--- Assigned task ---
Take the entries below and print only the lines from the one with "Is it better" through the one with "1: Student Persona", exactly as they stand, both ends included.

-- Input follows --

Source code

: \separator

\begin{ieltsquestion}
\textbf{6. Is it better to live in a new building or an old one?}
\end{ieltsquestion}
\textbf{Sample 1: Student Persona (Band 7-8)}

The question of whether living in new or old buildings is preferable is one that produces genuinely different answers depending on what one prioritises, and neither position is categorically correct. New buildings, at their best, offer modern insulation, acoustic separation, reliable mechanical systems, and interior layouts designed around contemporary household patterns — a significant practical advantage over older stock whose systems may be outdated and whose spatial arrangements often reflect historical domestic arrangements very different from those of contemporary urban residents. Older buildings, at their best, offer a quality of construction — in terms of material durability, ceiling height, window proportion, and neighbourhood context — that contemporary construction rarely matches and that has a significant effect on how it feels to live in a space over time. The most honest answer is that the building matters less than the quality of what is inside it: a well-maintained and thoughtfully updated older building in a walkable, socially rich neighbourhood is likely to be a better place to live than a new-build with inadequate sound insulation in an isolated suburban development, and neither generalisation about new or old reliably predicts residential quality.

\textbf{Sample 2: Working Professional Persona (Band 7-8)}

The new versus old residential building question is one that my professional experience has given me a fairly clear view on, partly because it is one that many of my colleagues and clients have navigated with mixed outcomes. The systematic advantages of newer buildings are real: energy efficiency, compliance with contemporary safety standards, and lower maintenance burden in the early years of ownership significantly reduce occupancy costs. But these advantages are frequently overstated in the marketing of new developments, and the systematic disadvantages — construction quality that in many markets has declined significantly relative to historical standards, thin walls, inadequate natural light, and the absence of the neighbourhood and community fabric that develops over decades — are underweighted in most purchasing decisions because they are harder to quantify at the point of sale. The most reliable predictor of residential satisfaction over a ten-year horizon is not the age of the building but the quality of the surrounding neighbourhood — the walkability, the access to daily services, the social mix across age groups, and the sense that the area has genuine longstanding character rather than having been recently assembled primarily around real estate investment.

-- Input concluded --

--- Written response ---
\textbf{6. Is it better to live in a new building or an old one?}
\end{ieltsquestion}
\textbf{Sample 1: Student Persona (Band 7-8)}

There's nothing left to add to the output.